Data for review Block Start

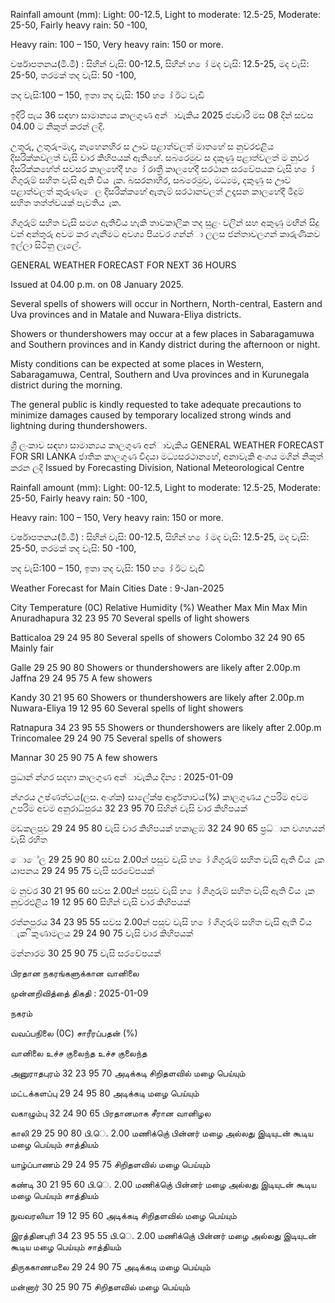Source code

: Rainfall amount (mm): Light: 00-12.5, Light to moderate: 12.5-25, Moderate: 25-50, Fairly heavy rain: 50 -100,

Heavy rain: 100 – 150, Very heavy rain: 150 or more.

වර්ෂාපතනය(මි.මී) : සිහින් වැසි: 00-12.5, සිහින් හ ෝ මද වැසි: 12.5-25, මද වැසි: 25-50, තරමක් තද වැසි: 50 -100,

තද වැසි:100 – 150, ඉතා තද වැසි: 150 හ ෝ ඊට වැඩි

ඉදිරි පැය 36 සඳහා සාමාන්‍යය කාලගුණ අන්‍ාවැකිය 2025 ජන්‍වාරි මස 08 දින්‍ සවස 04.00 ට නිකුත් කරන්‍ ලදි.

උතුරු, උතුරු-මැද, නැහෙනහිර ස ඌව පළාත්වලත් මාතහේ ස නුවරඑළිය දිසරික්කවලත් වැසි වාර කිහිපයක් ඇතිහේ. සබරෙමුව ස දකුණු පළාත්වලත් ම නුවර දිසරික්කහේත් සවසර කාලහේදී හ ෝ රාත්‍රී කාලහේදී සරථාන සරවේපයක වැසි හ ෝ ගිගුරුම් සහිත වැසි ඇති විය ැක. බසරනාහිර, සබරෙමුව, මධ්‍යම, දකුණු ස ඌව පළාත්වලත් කුරුණෑෙල දිසරික්කහේ ඇතැම් සරථානවලත් උදෑසන කාලහේදී මීදුම් සහිත තත්ත්වයක් පැවතිය ැක.

ගිගුරුම් සහිත වැසි සමග ඇතිවිය හැකි තාවකාලික තද සුළං වලින් සහ අකුණු මඟින් සිදු වන්‍ අන්‍තුරු අවම කර ගැනීමට අවශ්‍ය පියවර ගන්න්‍ා ලලස ජන්‍තාවලගන් කාරුණිකව ඉල්ලා සිටිනු ලැලේ.

GENERAL WEATHER FORECAST FOR NEXT 36 HOURS

Issued at 04.00 p.m. on 08 January 2025.

Several spells of showers will occur in Northern, North-central, Eastern and Uva provinces and in Matale and Nuwara-Eliya districts.

Showers or thundershowers may occur at a few places in Sabaragamuwa and Southern provinces and in Kandy district during the afternoon or night.

Misty conditions can be expected at some places in Western, Sabaragamuwa, Central, Southern and Uva provinces and in Kurunegala district during the morning.

The general public is kindly requested to take adequate precautions to minimize damages caused by temporary localized strong winds and lightning during thundershowers.

ශ්‍රී ලංකාව සඳහා සාමාන්‍යය කාලගුණ අන්‍ාවැකිය GENERAL WEATHER FORECAST FOR SRI LANKA ජාතික කාලගුණ විදයා මධ්‍යසරථානහේ, අනාවැකි අංශය මගින් නිකුත් කරන ලදි Issued by Forecasting Division, National Meteorological Centre

Rainfall amount (mm): Light: 00-12.5, Light to moderate: 12.5-25, Moderate: 25-50, Fairly heavy rain: 50 -100,

Heavy rain: 100 – 150, Very heavy rain: 150 or more.

වර්ෂාපතනය(මි.මී) : සිහින් වැසි: 00-12.5, සිහින් හ ෝ මද වැසි: 12.5-25, මද වැසි: 25-50, තරමක් තද වැසි: 50 -100,

තද වැසි:100 – 150, ඉතා තද වැසි: 150 හ ෝ ඊට වැඩි

Weather Forecast for Main Cities Date : 9-Jan-2025

City Temperature (0C) Relative Humidity (%) Weather Max Min Max Min Anuradhapura 32 23 95 70 Several spells of light showers

Batticaloa 29 24 95 80 Several spells of showers Colombo 32 24 90 65 Mainly fair

Galle 29 25 90 80 Showers or thundershowers are likely after 2.00p.m Jaffna 29 24 95 75 A few showers

Kandy 30 21 95 60 Showers or thundershowers are likely after 2.00p.m Nuwara-Eliya 19 12 95 60 Several spells of light showers

Ratnapura 34 23 95 55 Showers or thundershowers are likely after 2.00p.m Trincomalee 29 24 90 75 Several spells of showers

Mannar 30 25 90 75 A few showers

ප්‍රධාන්‍ න්‍ගර සදහා කාලගුණ අන්‍ාවැකිය දින්‍ය : 2025-01-09

න්‍ගරය උෂ්ණත්වය(ලස. අංශ්‍ක) සාලේක්ෂ ආර්ද්‍රතාවය(%) කාලගුණය උපරිම අවම උපරිම අවම අනුරාධ්‍පුරය 32 23 95 70 සිහින් වැසි වාර කිහිපයක්

මඩකලපුව 29 24 95 80 වැසි වාර කිහිපයක් හකාළඹ 32 24 90 65 ප්‍රධ්‍ාන වශහයන් වැසි රහිත

ොේල 29 25 90 80 සවස 2.00න් පසුව වැසි හ ෝ ගිගුරුම් සහිත වැසි ඇති විය ැක යාපනය 29 24 95 75 වැසි සරවේපයක්

ම නුවර 30 21 95 60 සවස 2.00න් පසුව වැසි හ ෝ ගිගුරුම් සහිත වැසි ඇති විය ැක නුවරඑළිය 19 12 95 60 සිහින් වැසි වාර කිහිපයක්

රත්නපුරය 34 23 95 55 සවස 2.00න් පසුව වැසි හ ෝ ගිගුරුම් සහිත වැසි ඇති විය ැක ිකුණාමලය 29 24 90 75 වැසි වාර කිහිපයක්

මන්නාරම 30 25 90 75 වැසි සරවේපයක්

பிரதான நகரங்களுக்கான வானிலை

முன்னறிவித்தை் திகதி : 2025-01-09

நகரம்

வவப்பநிலை (0C) சாரீரப்பதன் (%)

வானிலை உச்ச குலைந்த உச்ச குலைந்த

அனுராதபுரம் 32 23 95 70 அடிக்கடி சிறிதளவில் மழை பெய்யும்

மட்டக்களப்பு 29 24 95 80 அடிக்கடி மழை பெய்யும்

வகாழும்பு 32 24 90 65 பிரதானமாக சீரான வானிழல

காலி 29 25 90 80 பி.ெ. 2.00 மணிக்குெ் பின்னர் மழை அல்லது இடியுடன் கூடிய மழை பெய்யும் சாத்தியம்

யாழ்ப்பாணம் 29 24 95 75 சிறிதளவில் மழை பெய்யும்

கண்டி 30 21 95 60 பி.ெ. 2.00 மணிக்குெ் பின்னர் மழை அல்லது இடியுடன் கூடிய மழை பெய்யும் சாத்தியம்

நுவவரலியா 19 12 95 60 அடிக்கடி சிறிதளவில் மழை பெய்யும்

இரத்தினபுரி 34 23 95 55 பி.ெ. 2.00 மணிக்குெ் பின்னர் மழை அல்லது இடியுடன் கூடிய மழை பெய்யும் சாத்தியம்

திருககாணமலை 29 24 90 75 அடிக்கடி மழை பெய்யும்

மன்னார் 30 25 90 75 சிறிதளவில் மழை பெய்யும்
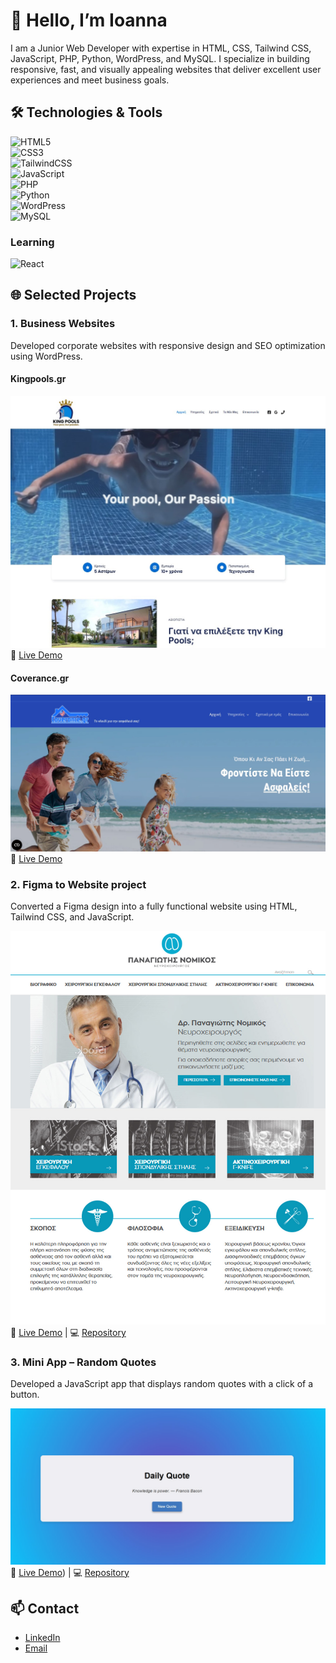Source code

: # 👋 Hello, I’m Ioanna

I am a Junior Web Developer with expertise in HTML, CSS, Tailwind CSS, JavaScript, PHP, Python, WordPress, and MySQL.
I specialize in building responsive, fast, and visually appealing websites that deliver excellent user experiences and meet business goals.


## 🛠️ Technologies & Tools

![HTML5](https://img.shields.io/badge/HTML5-E34F26?style=for-the-badge&logo=html5&logoColor=white)  
![CSS3](https://img.shields.io/badge/CSS3-1572B6?style=for-the-badge&logo=css3&logoColor=white)  
![TailwindCSS](https://img.shields.io/badge/Tailwind_CSS-38B2AC?style=for-the-badge&logo=tailwind-css&logoColor=white)  
![JavaScript](https://img.shields.io/badge/JavaScript-F7DF1E?style=for-the-badge&logo=javascript&logoColor=black)  
![PHP](https://img.shields.io/badge/PHP-777BB4?style=for-the-badge&logo=php&logoColor=white)  
![Python](https://img.shields.io/badge/Python-3776AB?style=for-the-badge&logo=python&logoColor=white)  
![WordPress](https://img.shields.io/badge/WordPress-21759B?style=for-the-badge&logo=wordpress&logoColor=white)  
![MySQL](https://img.shields.io/badge/MySQL-005C84?style=for-the-badge&logo=mysql&logoColor=white) 


### Learning  
![React](https://img.shields.io/badge/React-61DAFB?style=for-the-badge&logo=react&logoColor=white)


## 🌐 Selected Projects
### 1. Business Websites

Developed corporate websites with responsive design and SEO optimization using WordPress.

#### Kingpools.gr

![Business Website Screenshot](./assets/scr-kp.jpg) 
🔗 [Live Demo](https://www.kingpools.gr)

#### Coverance.gr

![Business Website Screenshot](./assets/scr-cov.jpg) 
🔗 [Live Demo](https://www.coverance.gr)


### 2. Figma to Website project

Converted a Figma design into a fully functional website using HTML, Tailwind CSS, and JavaScript.

![Figma Website Screenshot](./assets/figma-preview.jpg)  
🔗 [Live Demo](https://jeanne9999.github.io/figma-site/) | 💻 [Repository](https://github.com/Jeanne9999/figma-site)


### 3. Mini App – Random Quotes

Developed a JavaScript app that displays random quotes with a click of a button.

![Random Quotes App Screenshot](./assets/scr-quotes.jpg)  
🔗 [Live Demo](https://jeanne9999.github.io/quote-generator/)) | 💻 [Repository](https://github.com/Jeanne9999/quote-generator)


## 📫 Contact
- [LinkedIn](https://linkedin.com/in/ioanna-kotronaki-97403b255)  
- [Email](mailto:i.kotronaki@gmail.com)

Data for review Block End

Task item:
Beginning with the first line of the records and ending with the line that contains "The general public", reproduce every line exactly, omitting pictures and adding nothing.

Answer area:
Source code

: Rainfall amount (mm): Light: 00-12.5, Light to moderate: 12.5-25, Moderate: 25-50, Fairly heavy rain: 50 -100,

Heavy rain: 100 – 150, Very heavy rain: 150 or more.

වර්ෂාපතනය(මි.මී) : සිහින් වැසි: 00-12.5, සිහින් හ ෝ මද වැසි: 12.5-25, මද වැසි: 25-50, තරමක් තද වැසි: 50 -100,

තද වැසි:100 – 150, ඉතා තද වැසි: 150 හ ෝ ඊට වැඩි

ඉදිරි පැය 36 සඳහා සාමාන්‍යය කාලගුණ අන්‍ාවැකිය 2025 ජන්‍වාරි මස 08 දින්‍ සවස 04.00 ට නිකුත් කරන්‍ ලදි.

උතුරු, උතුරු-මැද, නැහෙනහිර ස ඌව පළාත්වලත් මාතහේ ස නුවරඑළිය දිසරික්කවලත් වැසි වාර කිහිපයක් ඇතිහේ. සබරෙමුව ස දකුණු පළාත්වලත් ම නුවර දිසරික්කහේත් සවසර කාලහේදී හ ෝ රාත්‍රී කාලහේදී සරථාන සරවේපයක වැසි හ ෝ ගිගුරුම් සහිත වැසි ඇති විය ැක. බසරනාහිර, සබරෙමුව, මධ්‍යම, දකුණු ස ඌව පළාත්වලත් කුරුණෑෙල දිසරික්කහේ ඇතැම් සරථානවලත් උදෑසන කාලහේදී මීදුම් සහිත තත්ත්වයක් පැවතිය ැක.

ගිගුරුම් සහිත වැසි සමග ඇතිවිය හැකි තාවකාලික තද සුළං වලින් සහ අකුණු මඟින් සිදු වන්‍ අන්‍තුරු අවම කර ගැනීමට අවශ්‍ය පියවර ගන්න්‍ා ලලස ජන්‍තාවලගන් කාරුණිකව ඉල්ලා සිටිනු ලැලේ.

GENERAL WEATHER FORECAST FOR NEXT 36 HOURS

Issued at 04.00 p.m. on 08 January 2025.

Several spells of showers will occur in Northern, North-central, Eastern and Uva provinces and in Matale and Nuwara-Eliya districts.

Showers or thundershowers may occur at a few places in Sabaragamuwa and Southern provinces and in Kandy district during the afternoon or night.

Misty conditions can be expected at some places in Western, Sabaragamuwa, Central, Southern and Uva provinces and in Kurunegala district during the morning.

The general public is kindly requested to take adequate precautions to minimize damages caused by temporary localized strong winds and lightning during thundershowers.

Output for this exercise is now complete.